A workout in your backyard swimming pool also means no busy gyms to contend with or loud music – it’s just you and the water.
So where do you start?
It’s not just about swimming laps of freestyle – you can incorporate flippers and a kickboard which is a great way to burn calories and tone your legs and butt. If you have a smaller swimming pool, hold onto the edge of the pool with your arms and body stretched out and kick your legs. You could try speed intervals or different kick strokes such as butterfly or backstroke to mix it up.
If you’re a beginner swimmer start with the basics – leisurely swimming either freestyle or breaststroke still provides a great overall workout. A kickboard and flippers will come in handy to help with buoyancy.
Incorporate some water aerobics into your workout including wading and on the spot jogging (be careful of slipping if your swimming pool is tiled!)
Sidestroke is another great way for beginners to work out in the pool.

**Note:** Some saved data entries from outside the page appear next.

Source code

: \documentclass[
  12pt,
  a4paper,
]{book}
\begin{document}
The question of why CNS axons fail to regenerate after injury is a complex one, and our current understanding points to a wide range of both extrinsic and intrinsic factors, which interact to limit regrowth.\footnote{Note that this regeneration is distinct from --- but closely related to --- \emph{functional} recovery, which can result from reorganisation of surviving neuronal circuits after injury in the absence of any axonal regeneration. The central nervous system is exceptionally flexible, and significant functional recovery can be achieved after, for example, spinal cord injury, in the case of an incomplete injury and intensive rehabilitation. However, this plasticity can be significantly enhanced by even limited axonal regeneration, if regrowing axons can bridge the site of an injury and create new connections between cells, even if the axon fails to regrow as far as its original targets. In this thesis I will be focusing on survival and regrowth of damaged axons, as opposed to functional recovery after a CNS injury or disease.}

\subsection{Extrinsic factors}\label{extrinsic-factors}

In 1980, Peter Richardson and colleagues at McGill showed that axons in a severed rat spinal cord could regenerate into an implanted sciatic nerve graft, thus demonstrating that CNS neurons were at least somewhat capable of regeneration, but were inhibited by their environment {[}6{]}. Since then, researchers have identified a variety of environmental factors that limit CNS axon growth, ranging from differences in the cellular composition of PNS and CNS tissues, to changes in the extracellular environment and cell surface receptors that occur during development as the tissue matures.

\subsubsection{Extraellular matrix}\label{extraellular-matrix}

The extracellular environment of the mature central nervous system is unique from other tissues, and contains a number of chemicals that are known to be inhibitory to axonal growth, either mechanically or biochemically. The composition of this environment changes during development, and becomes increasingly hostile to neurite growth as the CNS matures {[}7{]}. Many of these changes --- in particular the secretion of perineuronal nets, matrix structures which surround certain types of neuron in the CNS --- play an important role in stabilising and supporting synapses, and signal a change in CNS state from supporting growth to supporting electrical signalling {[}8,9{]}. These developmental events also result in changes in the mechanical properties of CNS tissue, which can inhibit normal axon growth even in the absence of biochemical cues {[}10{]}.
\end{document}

Lie on one side with your lower arm extended with your ear resting on your arm, and your other arm stretched in the other direction along your body. Hold on to a kickboard with your top hand and kick either butterfly or freestyle kicks.
For more advanced swimmers, swim at a moderate to hard intensity for ten laps, making sure to breathe every three strokes. Rest for one minute and then repeat.
Top tips to be a better swimmer
- Focus on form: When swimming freestyle, it’s important to keep your head in the water and look at the bottom of the pool, otherwise your legs and hips will drop. Try not to roll your body too far either side when taking a breath.
- Breathe better: Try to focus on ‘bilateral’ breathing, or alternate breathing on the right and left sides every three strokes.
- Roll with it: Avoid lifting your whole head to breathe. Instead, roll your body on one side so that your ear is still in the water and the corner of your mouth at the surface.
- Practice: If you’re not a confident swimmer practice by kicking in the shallow end of the pool. Using flippers will give you extra power.